Which works prefectly but gives date_format, as it should, 2014-03-18 - Ideally though, I want the date format to be e.g. 'Tues 18th Mar'

This is what I'm trying but only gives back 2 rows and they show null and BLOB under days column

SELECT days.day, count(u.user_id)
FROM
(select DATE_FORMAT(curdate(), '%a %D %b') as day
union select DATE_FORMAT(curdate(), '%a %D %b') - interval 1 day
union select DATE_FORMAT(curdate(), '%a %D %b') - interval 2 day
union select DATE_FORMAT(curdate(), '%a %D %b') - interval 3 day
union select DATE_FORMAT(curdate(), '%a %D %b') - interval 4 day
union select DATE_FORMAT(curdate(), '%a %D %b') - interval 5 day
union select DATE_FORMAT(curdate(), '%a %D %b') - interval 6 day
union select DATE_FORMAT(curdate(), '%a %D %b') - interval 7 day
union select DATE_FORMAT(curdate(), '%a %D %b') - interval 8 day
union select DATE_FORMAT(curdate(), '%a %D %b') - interval 9 day) days
left join users u
on days.day = DATE_FORMAT(u.dateadded, '%a %D %b')
group by
days.day

Is there a better way to do this?

I'm using MySQL and PHP

3

There are 3 answers

1
fancyPants On

The JOIN has to stay the same of course.
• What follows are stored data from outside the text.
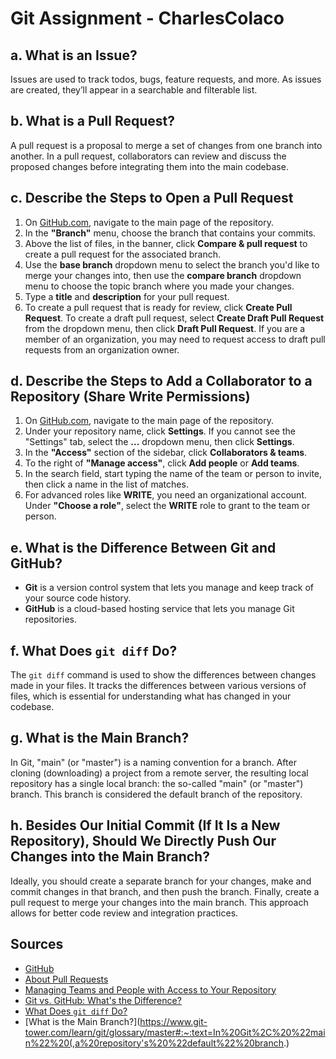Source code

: # Git Assignment - CharlesColaco

## a. What is an Issue?

Issues are used to track todos, bugs, feature requests, and more. As issues are created, they’ll appear in a searchable and filterable list.

## b. What is a Pull Request?

A pull request is a proposal to merge a set of changes from one branch into another. In a pull request, collaborators can review and discuss the proposed changes before integrating them into the main codebase.

## c. Describe the Steps to Open a Pull Request

1. On [GitHub.com](https://github.com), navigate to the main page of the repository.
2. In the **"Branch"** menu, choose the branch that contains your commits.
3. Above the list of files, in the banner, click **Compare & pull request** to create a pull request for the associated branch.
4. Use the **base branch** dropdown menu to select the branch you'd like to merge your changes into, then use the **compare branch** dropdown menu to choose the topic branch where you made your changes.
5. Type a **title** and **description** for your pull request.
6. To create a pull request that is ready for review, click **Create Pull Request**. To create a draft pull request, select **Create Draft Pull Request** from the dropdown menu, then click **Draft Pull Request**. If you are a member of an organization, you may need to request access to draft pull requests from an organization owner.

## d. Describe the Steps to Add a Collaborator to a Repository (Share Write Permissions)

1. On [GitHub.com](https://github.com), navigate to the main page of the repository.
2. Under your repository name, click **Settings**. If you cannot see the "Settings" tab, select the **...** dropdown menu, then click **Settings**.
3. In the **"Access"** section of the sidebar, click **Collaborators & teams**.
4. To the right of **"Manage access"**, click **Add people** or **Add teams**.
5. In the search field, start typing the name of the team or person to invite, then click a name in the list of matches.
6. For advanced roles like **WRITE**, you need an organizational account. Under **"Choose a role"**, select the **WRITE** role to grant to the team or person.

## e. What is the Difference Between Git and GitHub?

- **Git** is a version control system that lets you manage and keep track of your source code history.
- **GitHub** is a cloud-based hosting service that lets you manage Git repositories.

## f. What Does `git diff` Do?

The `git diff` command is used to show the differences between changes made in your files. It tracks the differences between various versions of files, which is essential for understanding what has changed in your codebase.

## g. What is the Main Branch?

In Git, "main" (or "master") is a naming convention for a branch. After cloning (downloading) a project from a remote server, the resulting local repository has a single local branch: the so-called "main" (or "master") branch. This branch is considered the default branch of the repository.

## h. Besides Our Initial Commit (If It Is a New Repository), Should We Directly Push Our Changes into the Main Branch?

Ideally, you should create a separate branch for your changes, make and commit changes in that branch, and then push the branch. Finally, create a pull request to merge your changes into the main branch. This approach allows for better code review and integration practices.

## Sources

- [GitHub](https://github.com/)
- [About Pull Requests](https://docs.github.com/en/pull-requests/collaborating-with-pull-requests/proposing-changes-to-your-work-with-pull-requests/about-pull-requests)
- [Managing Teams and People with Access to Your Repository](https://docs.github.com/en/repositories/managing-your-repositorys-settings-and-features/managing-repository-settings/managing-teams-and-people-with-access-to-your-repository#removing-access-for-a-team-or-person)
- [Git vs. GitHub: What's the Difference?](https://devmountain.com/blog/git-vs-github-whats-the-difference/#:~:text=GitHub%E2%80%A6-,what's%20the%20difference%3F,lets%20you%20manage%20Git%20repositories.)
- [What Does `git diff` Do?](https://www.toolsqa.com/git/git-diff/)
- [What is the Main Branch?](https://www.git-tower.com/learn/git/glossary/master#:~:text=In%20Git%2C%20%22main%22%20(,a%20repository's%20%22default%22%20branch.)

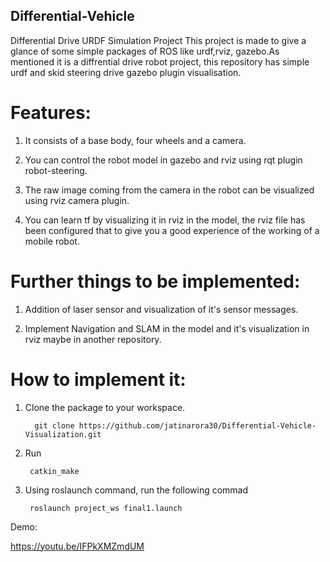 ## Differential-Vehicle
Differential Drive URDF Simulation Project
This project is made to give a glance of some simple packages of ROS like urdf,rviz, gazebo.As mentioned it is a diffrential drive robot project, this repository has simple urdf and skid steering drive gazebo plugin visualisation.

# Features:
1. It consists of a base body, four wheels and a camera.

2. You can control the robot model in gazebo and rviz using rqt plugin robot-steering.

3. The raw image coming from the camera in the robot can be visualized using rviz camera plugin.

4. You can learn tf by visualizing it in rviz in the model, the rviz file has been configured that to give you a good experience of the working of a mobile robot.

# Further things to be implemented:
1. Addition of laser sensor and visualization of it's sensor messages.

2. Implement Navigation and SLAM in the model and it's visualization in rviz maybe in another repository.
# How to implement it:
1. Clone the package to your workspace.

         git clone https://github.com/jatinarora30/Differential-Vehicle-Visualization.git
         
2. Run 

        catkin_make
        
3. Using roslaunch command, run the following commad

        roslaunch project_ws final1.launch
        
 Demo:
 
https://youtu.be/IFPkXMZmdUM

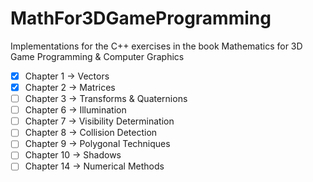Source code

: # MathFor3DGameProgramming
Implementations for the C++ exercises in the book Mathematics for 3D Game Programming &amp; Computer Graphics

-[x] Chapter 1 -> Vectors
-[x] Chapter 2 -> Matrices
-[ ] Chapter 3 -> Transforms & Quaternions
-[ ] Chapter 6 -> Illumination
-[ ] Chapter 7 -> Visibility Determination
-[ ] Chapter 8 -> Collision Detection
-[ ] Chapter 9 -> Polygonal Techniques
-[ ] Chapter 10 -> Shadows
-[ ] Chapter 14 -> Numerical Methods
No need to use DATE_FORMAT() there.

SELECT DATE_FORMAT(days.day, '%a %D %b') AS "day", count(u.user_id)
FROM
(select curdate() as day
union select curdate() - interval 1 day
union select curdate() - interval 2 day
union select curdate() - interval 3 day
union select curdate() - interval 4 day
union select curdate() - interval 5 day
union select curdate() - interval 6 day
union select curdate() - interval 7 day
union select curdate() - interval 8 day
union select curdate() - interval 9 day) days
left join users u
on days.day = DATE(u.dateadded)
group by
days.day
0
fmgonzalez On

Try this option:

SELECT DATE_FORMAT(dateadded, '%a %D %b'), count(1)
  FROM users 
 WHERE dateadded > put_here_your_limit
 GROUP BY 1
 ORDER BY 1 DESC;

I hope it works fine for you.

0
ysth On

Your problem was using the - interval on the result of date_format instead of the argument to it (resulting in a null, since after formatting, it didn't look like a valid date to subtract from - just one null result for all the union selects, because you didn't say union all). This would work:

select DATE_FORMAT(curdate(), '%a %D %b') as day
union select DATE_FORMAT(curdate() - interval 1 day , '%a %D %b')
union select DATE_FORMAT(curdate() - interval 2 day , '%a %D %b')
union select DATE_FORMAT(curdate() - interval 3 day , '%a %D %b')
union select DATE_FORMAT(curdate() - interval 4 day , '%a %D %b')
union select DATE_FORMAT(curdate() - interval 5 day , '%a %D %b')
union select DATE_FORMAT(curdate() - interval 6 day , '%a %D %b')
union select DATE_FORMAT(curdate() - interval 7 day , '%a %D %b')
union select DATE_FORMAT(curdate() - interval 8 day , '%a %D %b')
union select DATE_FORMAT(curdate() - interval 9 day , '%a %D %b')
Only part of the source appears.